O disco-solo estava sendo feito por Hutchence em parceria com Andy Gill, guitarrista da banda britânica Gang Of Four e coautor de boa parte das músicas. Como forma de homenagear o amigo, o músico arregaçou as mangas e conseguiu finalizar as gravações, contando com a participação de Bono na faixa Slide Away. O resultado é o álbum intitulado Michael Hutchence, lançado em 1999 e digno da bela trajetória do astro australiano.

Conhecido por ter trabalhado durante muito tempo com a banda e ser o diretor de clipes de hit singles como Need You Tonight, Never Tear Us Apart e Suicide Blonde, o diretor australiano Richard Lowenstein lançou em 2019 o documentário Mistify Michael Hutchence.

Ele se valeu de raros registros da banda e do cantor (incluindo alguns com Kylie Minogue e Helena Christensen) para ilustrar depoimentos em áudio de integrantes do INXS e de outros nomes importantes na trajetória do astro do rock. Um dos destaques fica por conta dos detalhes do acidente de agosto de 1992 e sobre as terríveis consequências com as quais Hutchence teve de conviver em seus anos finais de vida.

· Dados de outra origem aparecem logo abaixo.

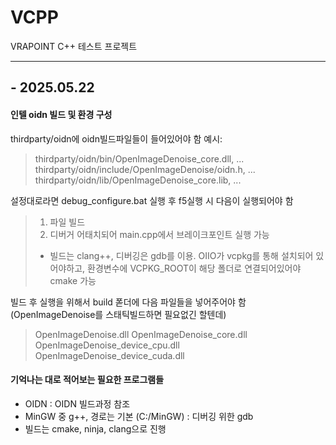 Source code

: # VCPP

VRAPOINT C++ 테스트 프로젝트

---

## - 2025.05.22

#### 인텔 oidn 빌드 및 환경 구성

thirdparty/oidn에 oidn빌드파일들이 들어있어야 함
예시:

> thirdparty/oidn/bin/OpenImageDenoise_core.dll, ...
> thirdparty/oidn/include/OpenImageDenoise/oidn.h, ...
> thirdparty/oidn/lib/OpenImageDenoise_core.lib, ...

설정대로라면 debug_configure.bat 실행 후 f5실행 시 다음이 실행되어야 함

> 1.  파일 빌드
> 2.  디버거 어태치되어 main.cpp에서 브레이크포인트 실행 가능
>
> - 빌드는 clang++, 디버깅은 gdb를 이용. OIIO가 vcpkg를 통해 설치되어 있어야하고, 환경변수에 VCPKG_ROOT이 해당 폴더로 연결되어있어야 cmake 가능

빌드 후 실행을 위해서 build 폳더에 다음 파일들을 넣어주어야 함 (OpenImageDenoise를 스태틱빌드하면 필요없긴 할텐데)

> OpenImageDenoise.dll
> OpenImageDenoise_core.dll
> OpenImageDenoise_device_cpu.dll
> OpenImageDenoise_device_cuda.dll

#### 기억나는 대로 적어보는 필요한 프로그램들

- OIDN : OIDN 빌드과정 참조
- MinGW 중 g++, 경로는 기본 (C:/MinGW) : 디버깅 위한 gdb
- 빌드는 cmake, ninja, clang으로 진행
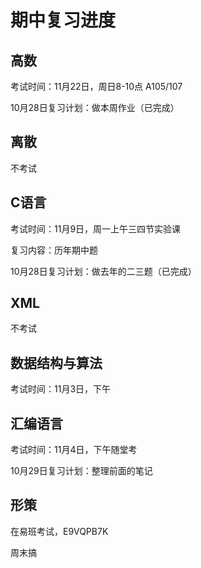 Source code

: # 期中复习进度

## 高数

考试时间：11月22日，周日8-10点 A105/107

10月28日复习计划：做本周作业（已完成）



## 离散

不考试



## C语言

考试时间：11月9日，周一上午三四节实验课

复习内容：历年期中题

10月28日复习计划：做去年的二三题（已完成）



## XML

不考试



## 数据结构与算法

考试时间：11月3日，下午



## 汇编语言

考试时间：11月4日，下午随堂考

10月29日复习计划：整理前面的笔记



## 形策

在易班考试，E9VQPB7K

周末搞





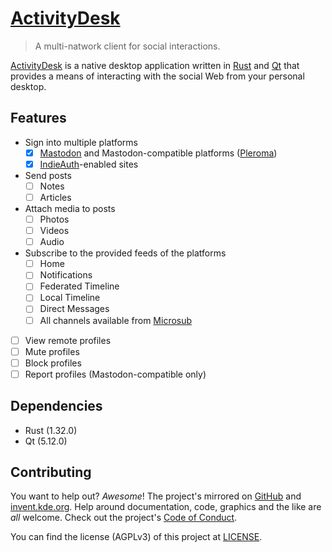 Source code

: # [ActivityDesk](https://activitydesk.black.af)

> A multi-natwork client for social interactions.

[ActivityDesk][1] is a native desktop application written in [Rust][] and [Qt][]
that provides a means of interacting with the social Web from your personal
desktop.

## Features

 * Sign into multiple platforms
   * [x] [Mastodon][] and Mastodon-compatible platforms ([Pleroma][])
   * [x] [IndieAuth][]-enabled sites
 * Send posts
   * [ ] Notes
   * [ ] Articles
 * Attach media to posts
   * [ ] Photos
   * [ ] Videos
   * [ ] Audio
 * Subscribe to the provided feeds of the platforms
   * [ ] Home
   * [ ] Notifications
   * [ ] Federated Timeline
   * [ ] Local Timeline
   * [ ] Direct Messages
   * [ ] All channels available from [Microsub][]
 * [ ] View remote profiles
 * [ ] Mute profiles
 * [ ] Block profiles
 * [ ] Report profiles (Mastodon-compatible only)

## Dependencies

 * Rust (1.32.0)
 * Qt (5.12.0)

## Contributing

You want to help out? _Awesome_! The project's mirrored on [GitHub][] and
[invent.kde.org][]. Help around documentation, code, graphics and the like are
_all_ welcome. Check out the project's [Code of Conduct][2].

You can find the license (AGPLv3) of this project at [LICENSE](./LICENSE).

[1]: https://activitydesk.black.af
[2]: ./CODE_OF_CONDUCT.markdown
[rust]: https://rustlang.org
[qt]: https://qt.io
[indieauth]: https://indieauth.com
[mastodon]: https://joinmastodon.org
[pleroma]: https://pleroma.social/
[microsub]: https://indieweb.org/Microsub
[invent.kde.org]: https://invent.kde.org/jalcine/activitydesk
[github]: https://github.com/blackaf/activitydesk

Sem seu principal integrante, o INXS tentou seguir adiante, com substitutos que não deram conta do recado, incluindo um selecionado em um reality show televisivo. Em 2012, resolveram sair de cena, e um retorno parece improvável, embora não impossível. Com Jon Stevens no vocal, o grupo voltou a se apresentar no Brasil em 2002, com shows dia 15 de maio no ATL Hall, no Rio de Janeiro, e 17 de maio em São Paulo, na Via Funchal.

Se não revolucionou o mundo da música, Michael Hutchence e sua banda certamente criaram uma obra dançante e pra cima, com direito a boas baladas no meio e repleta de momentos bacanas que merecem ser reverenciados pelos fãs de pop rock consistente e com personalidade forte.